不知什么时候起,全部足龄儿童都成了少先队员,再也不像当年我入队时需要积极地争取还得接受不被批准的“伤自尊”,据说理论依据就是保护儿童自尊;很多著名的教育专家们都在呼吁取消三好生的评选,昨天网上还报道了顾明远教授这样的观点,其理论依据仍然是保护儿童自尊。可我看到的事实是,全童入队之后,儿童群体中本来的竞争消失了,少先队员的光荣与自豪感减弱了。可以预见的是,一旦取消了三好生评选,泥鳅和黄鳝就变成一样长短了,那样就不会伤自尊了。
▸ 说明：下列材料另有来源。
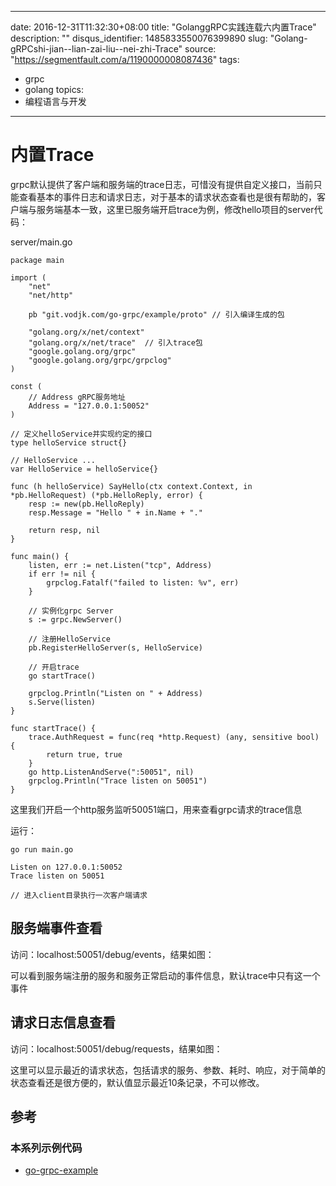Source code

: 
---
date: 2016-12-31T11:32:30+08:00
title: "GolanggRPC实践连载六内置Trace"
description: ""
disqus_identifier: 1485833550076399890
slug: "Golang-gRPCshi-jian--lian-zai-liu--nei-zhi-Trace"
source: "https://segmentfault.com/a/1190000008087436"
tags: 
- grpc 
- golang 
topics:
- 编程语言与开发
---

内置Trace
=========

grpc默认提供了客户端和服务端的trace日志，可惜没有提供自定义接口，当前只能查看基本的事件日志和请求日志，对于基本的请求状态查看也是很有帮助的，客户端与服务端基本一致，这里已服务端开启trace为例，修改hello项目的server代码：

server/main.go

    package main

    import (
        "net"
        "net/http"

        pb "git.vodjk.com/go-grpc/example/proto" // 引入编译生成的包

        "golang.org/x/net/context"
        "golang.org/x/net/trace"  // 引入trace包
        "google.golang.org/grpc"
        "google.golang.org/grpc/grpclog"
    )

    const (
        // Address gRPC服务地址
        Address = "127.0.0.1:50052"
    )

    // 定义helloService并实现约定的接口
    type helloService struct{}

    // HelloService ...
    var HelloService = helloService{}

    func (h helloService) SayHello(ctx context.Context, in *pb.HelloRequest) (*pb.HelloReply, error) {
        resp := new(pb.HelloReply)
        resp.Message = "Hello " + in.Name + "."

        return resp, nil
    }

    func main() {
        listen, err := net.Listen("tcp", Address)
        if err != nil {
            grpclog.Fatalf("failed to listen: %v", err)
        }

        // 实例化grpc Server
        s := grpc.NewServer()

        // 注册HelloService
        pb.RegisterHelloServer(s, HelloService)

        // 开启trace
        go startTrace()

        grpclog.Println("Listen on " + Address)
        s.Serve(listen)
    }

    func startTrace() {
        trace.AuthRequest = func(req *http.Request) (any, sensitive bool) {
            return true, true
        }
        go http.ListenAndServe(":50051", nil)
        grpclog.Println("Trace listen on 50051")
    }

这里我们开启一个http服务监听50051端口，用来查看grpc请求的trace信息

运行：

    go run main.go

    Listen on 127.0.0.1:50052                                                       
    Trace listen on 50051

    // 进入client目录执行一次客户端请求     

服务端事件查看
--------------

访问：localhost:50051/debug/events，结果如图：

可以看到服务端注册的服务和服务正常启动的事件信息，默认trace中只有这一个事件

请求日志信息查看
----------------

访问：localhost:50051/debug/requests，结果如图：

这里可以显示最近的请求状态，包括请求的服务、参数、耗时、响应，对于简单的状态查看还是很方便的，默认值显示最近10条记录，不可以修改。

参考
----

### 本系列示例代码

-   [go-grpc-example](https://github.com/Jergoo/go-grpc-example)



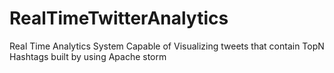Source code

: # RealTimeTwitterAnalytics
Real Time Analytics System Capable of Visualizing tweets that contain TopN Hashtags built by using Apache storm
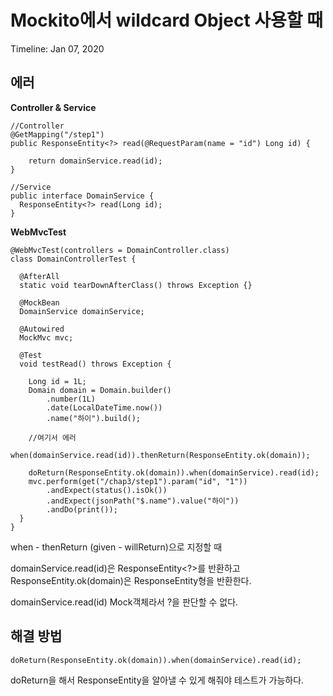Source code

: # Mockito에서 wildcard Object 사용할 때

Timeline: Jan 07, 2020

## 에러


**Controller & Service**

    //Controller
    @GetMapping("/step1")
    public ResponseEntity<?> read(@RequestParam(name = "id") Long id) {
    
        return domainService.read(id);
    }
    
    //Service
    public interface DomainService {
      ResponseEntity<?> read(Long id);
    }

**WebMvcTest**

    @WebMvcTest(controllers = DomainController.class)
    class DomainControllerTest {
    
      @AfterAll
      static void tearDownAfterClass() throws Exception {}
    
      @MockBean
      DomainService domainService;
    
      @Autowired
      MockMvc mvc;
    
      @Test
      void testRead() throws Exception {
    
        Long id = 1L;
        Domain domain = Domain.builder()
            .number(1L)
            .date(LocalDateTime.now())
            .name("하이").build();
    		
    	//여기서 에러
    	when(domainService.read(id)).thenReturn(ResponseEntity.ok(domain));
    
        doReturn(ResponseEntity.ok(domain)).when(domainService).read(id);
        mvc.perform(get("/chap3/step1").param("id", "1"))
            .andExpect(status().isOk())
            .andExpect(jsonPath("$.name").value("하이"))
            .andDo(print());
      }
    }

when - thenReturn (given - willReturn)으로 지정할 때 

domainService.read(id)은 ResponseEntity<?>를 반환하고
ResponseEntity.ok(domain)은 ResponseEntity<T>형을 반환한다.

domainService.read(id) Mock객체라서 ?을 판단할 수 없다.

## 해결 방법

    doReturn(ResponseEntity.ok(domain)).when(domainService).read(id);

doReturn을 해서  ResponseEntity<T>을 알아낼 수 있게 해줘야 테스트가 가능하다.
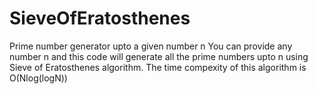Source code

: # SieveOfEratosthenes
Prime number generator upto a given number n
You can provide any number n and this code will generate all the prime numbers upto n using Sieve of Eratosthenes algorithm.
The time compexity of this algorithm is O(Nlog(logN))
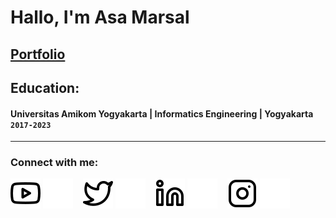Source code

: # Hallo, I'm Asa Marsal
## [Portfolio](https:s.id/profilasamarsal)

## Education:
#### Universitas Amikom Yogyakarta | Informatics Engineering | Yogyakarta `2017-2023`
   
---
### Connect with me:

[![website](./img/youtube-light.svg)](https://www.youtube.com/channel/UClqybM4UxI5B6KBkp7Xqu2g#gh-light-mode-only)
[![website](./img/youtube-dark.svg)](https://www.youtube.com/channel/UClqybM4UxI5B6KBkp7Xqu2g#gh-dark-mode-only)
&nbsp;&nbsp;
[![website](./img/twitter-light.svg)](https://twitter.com/asamarsal#gh-light-mode-only)
[![website](./img/twitter-dark.svg)](https://twitter.com/asamarsal#gh-dark-mode-only)
&nbsp;&nbsp;
[![website](./img/linkedin-light.svg)](https://www.linkedin.com/in/asamarsal#gh-light-mode-only)
[![website](./img/linkedin-dark.svg)](https://www.linkedin.com/in/asamarsal#gh-dark-mode-only)
&nbsp;&nbsp;
[![website](./img/instagram-light.svg)](https://instagram.com/asamarsal#gh-light-mode-only)
[![website](./img/instagram-dark.svg)](https://instagram.com/asamarsal#gh-dark-mode-only)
可是,社会竞争依然存在,在儿童的未来生活中,他不得不面对来自社会生活或者职业层面更为复杂的竞争,成功者毕竟是少数,伤自尊就是必然的。学校里取消排名,可社会上不会取消的;刻意回避负面评价让孩子自以为是,但不良的表现却客观存在,而将来的社会生活中终究还得面对负面评价,社会的残酷性是不会在乎你可怜的自尊的。
“过度保护”这个词语早就存在,只是声音微弱。我们能够觉察到在动物界存在过度保护的问题,但我们对时下对儿童的过度保护却视而不见,究竟是谁在想当然?早些年,我们抛弃前苏联教育理论时,我们毅然决然,我们津津乐道于美国自由的课堂,但我们看不见澳大利亚或者英国、日本学校中那些被允许的“伤自尊”的惩罚方式的存在,我们甚至很少有人看见那则关于美国开始回归传统教育的报道,据说一位美国教育家专门写了一本反思美国现代教育的书来呼唤传统教育的回归。很遗憾,我们头也不回,我们拒绝反思,还在不断强化着温室的舒适度,似乎这样才体现人性与文明,而正是这样才让我们的教育矫枉过正到了由国家最高教育主管机关来明确教师批评权的地步。
自尊对人来说是重要的,对孩子稚嫩的心灵当然更重要。但是,前两年流行过的出自小品的一句口头禅也挺幽默,那就是“太伤自尊了”。现实是我们自尊随时在受到挑战,人生中自尊和身体一样,在不断伤害中平复。倘若以迁就与谎言(我们现在流行教育谎言,在本次班主任培训案例中有很多用谎言来表达善意的故事,我实在怀疑所谓的成功)去保护所谓自尊,而抛弃了对孩子真实的评价或者良药苦口的指导,我很难想象最后的结果会是怎么样。
还是那句话,自尊是自己的,不适应竞争,就没有自尊。